2 more rainbow trout, another crawfish, a pearl oyster shell, a goliath beetle and a cyclommatus stag...I can play this game for hours and be lucky to get ANY rares so to keep getting them in every area like this is insane to me!
I need to stop selling them and see how many I can amass haha


----------



## The Pennifer (Jul 10, 2019)

jenikinz said:


> Is something going on? I am getting a lot of rare things today. First my fruit trees each had one perfect fruit on them. One of every type of tree, that has never happened before. Usually I get one every other day.
> Also I got 4 jewel beetles, and 3 miyima stags, a crawfish, 6 loaches, 2 rainbow trout, a blowfish, a barred knifejaw and just now I got a king olive flounder which I have never seen before.
> Should I save these things just in case? I usually sell them but I don't know if this means there is an event or something coming that may require more rare things...maybe I am reading too much into this but the game is NEVER this generous!
> View attachment 226776
> View attachment 226775


Cool! I wanted to see what the new giant fish were ... thanks for the picture! I haven’t caught anything yet 
Maybe noticing a few more rares but not an over abundance


----------



## jenikinz (Jul 10, 2019)

The Pennifer said:


> Cool! I wanted to see what the new giant fish were ... thanks for the picture! I haven’t caught anything yet
> Maybe noticing a few more rares but not an over abundance



I have been playing for several hours now and I am getting rares about 60% of the time, I stopped selling them so I can get a screenshot of my stash


----------



## The Pennifer (Jul 10, 2019)

jenikinz said:


> I have been playing for several hours now and I am getting rares about 60% of the time, I stopped selling them so I can get a screenshot of my stash


Woohoo!! Look what I just got!!
Lol ...  A giant red snapper!! ... so, I am curious ... what is the third one!?


----------



## jenikinz (Jul 10, 2019)

The Pennifer said:


> Woohoo!! Look what I just got!!
> Lol ...  A giant red snapper!! ... so, I am curious ... what is the third one!?



Awesome!!
I am still at a good 45-60% rare rate right now, it is making it hard to put the game down and I am doing other things in between but I have never gotten this much rare in one day


----------



## The Pennifer (Jul 10, 2019)

jenikinz said:


> Awesome!!
> I am still at a good 45-60% rare rate right now, it is making it hard to put the game down and I am doing other things in between but I have never gotten this much rare in one day


You know, since my last post I also have been catching more rares! Ie: Two tuna and Napoleon fish ...  and each time my heart leapt because I thought it was going to be one of the new large rares ... lol


----------



## jenikinz (Jul 10, 2019)

I am still catching them but not as much now since the time changed over for me. I got a nice haul though!


----------



## The Pennifer (Jul 10, 2019)

jenikinz said:


> I am still catching them but not as much now since the time changed over for me. I got a nice haul though!

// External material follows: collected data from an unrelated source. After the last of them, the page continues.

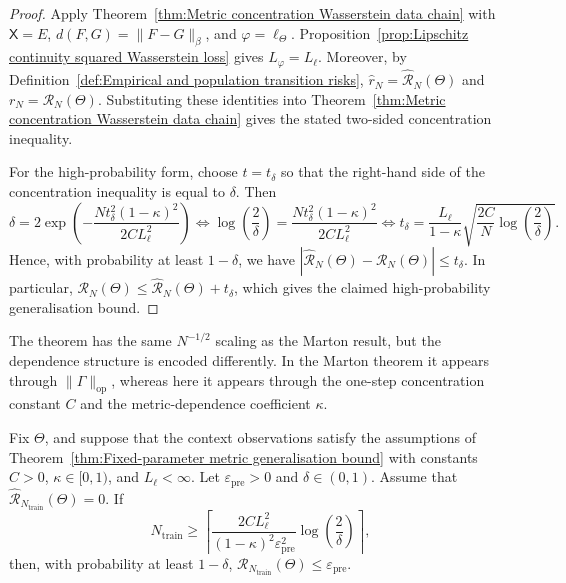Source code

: \begin{proof}
Apply Theorem~\ref{thm:Metric concentration Wasserstein data chain} with \(\mathsf X=E\), \(d(F,G)=\|F-G\|_\beta\), and \(\varphi=\ell_\Theta\). Proposition~\ref{prop:Lipschitz continuity squared Wasserstein loss} gives \(L_\varphi=L_\ell\). Moreover, by Definition~\ref{def:Empirical and population transition risks}, \(\widehat r_N=\widehat{\mathcal R}_N(\Theta)\) and \(r_N=\mathcal R_N(\Theta)\). Substituting these identities into Theorem~\ref{thm:Metric concentration Wasserstein data chain} gives the stated two-sided concentration inequality.

For the high-probability form, choose \(t=t_\delta\) so that the right-hand side of the concentration inequality is equal to \(\delta\). Then
\[
\delta
=
2
\exp
\left(
-\frac{
Nt_\delta^2(1-\kappa)^2
}{
2CL_\ell^2
}
\right)
\Longleftrightarrow
\log\left(\frac2\delta\right)
=
\frac{
Nt_\delta^2(1-\kappa)^2
}{
2CL_\ell^2
}
\Longleftrightarrow
t_\delta
=
\frac{L_\ell}{1-\kappa}
\sqrt{
\frac{2C}{N}
\log\left(\frac2\delta\right)
}.
\]
Hence, with probability at least \(1-\delta\), we have \(|\widehat{\mathcal R}_N(\Theta)-\mathcal R_N(\Theta)|\leqslant t_\delta\). In particular, \(\mathcal R_N(\Theta)\leqslant\widehat{\mathcal R}_N(\Theta)+t_\delta\), which gives the claimed high-probability generalisation bound.
\end{proof}

The theorem has the same \(N^{-1/2}\) scaling as the Marton result, but the dependence structure is encoded differently. In the Marton theorem it appears through \(\|\Gamma\|_{\mathrm{op}}\), whereas here it appears through the one-step concentration constant \(C\) and the metric-dependence coefficient \(\kappa\).

\begin{proposition}
\label{prop:Metric pretraining sample complexity zero empirical risk}
Fix \(\Theta\), and suppose that the context observations satisfy the assumptions of Theorem~\ref{thm:Fixed-parameter metric generalisation bound} with constants \(C>0\), \(\kappa\in[0,1)\), and \(L_\ell<\infty\). Let \(\varepsilon_{\mathrm{pre}}>0\) and \(\delta\in(0,1)\). Assume that \(\widehat{\mathcal R}_{N_{\mathrm{train}}}(\Theta)=0\). If
\[
N_{\mathrm{train}}
\geq
\left\lceil
\frac{
2CL_\ell^2
}{
(1-\kappa)^2
\varepsilon_{\mathrm{pre}}^2
}
\log\left(\frac2\delta\right)
\right\rceil,
\]
then, with probability at least \(1-\delta\), \(\mathcal R_{N_{\mathrm{train}}}(\Theta)\leqslant\varepsilon_{\mathrm{pre}}\).
\end{proposition}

So ... King Olive Flounder and King Red Snapper ... any hint as to the third king fish? Sea or fresh water?


----------



## Ras (Jul 10, 2019)

Yeah, I was cycling between the areas and getting a bunch of rares. I wondered about it. My eyes bugged out when I got that king olive flounder.

- - - Post Merge - - -



The Pennifer said:


> So ... King Olive Flounder and King Red Snapper ... any hint as to the third king fish? Sea or fresh water?



I don't know, but click on the fishing net icon and hit details or something. It tells the rates and will tell you which is the last fish.


----------



## Phawnix (Jul 10, 2019)

Wow nice haul.  Someone posted the King Red Snapper in the discord and I was amazed lol they didn't even announce anything like this in the update. Unfortunately I haven't been fishing yet but I'm going to try to catch one today.


----------



## Neechan (Jul 10, 2019)

King koi is the last one and is in the fresh water area


----------



## The Pennifer (Jul 10, 2019)

Neechan said:


> King koi is the last one and is in the fresh water area


Yay! Thanks for this! I am headin out to go *fishing*


----------



## jenikinz (Jul 10, 2019)

I am not getting rares as often today, and I sold them all except for the king olive flounder...but will probably sell that one too. I just hope I don't regret it lol


----------



## Phawnix (Jul 10, 2019)

jenikinz said:


> I am not getting rares as often today, and I sold them all except for the king olive flounder...but will probably sell that one too. I just hope I don't regret it lol



I checked a handful of times but I still haven't found any of these giant fish.


----------



## The Pennifer (Jul 12, 2019)

Phawnix said:


> I checked a handful of times but I still haven't found any of these giant fish.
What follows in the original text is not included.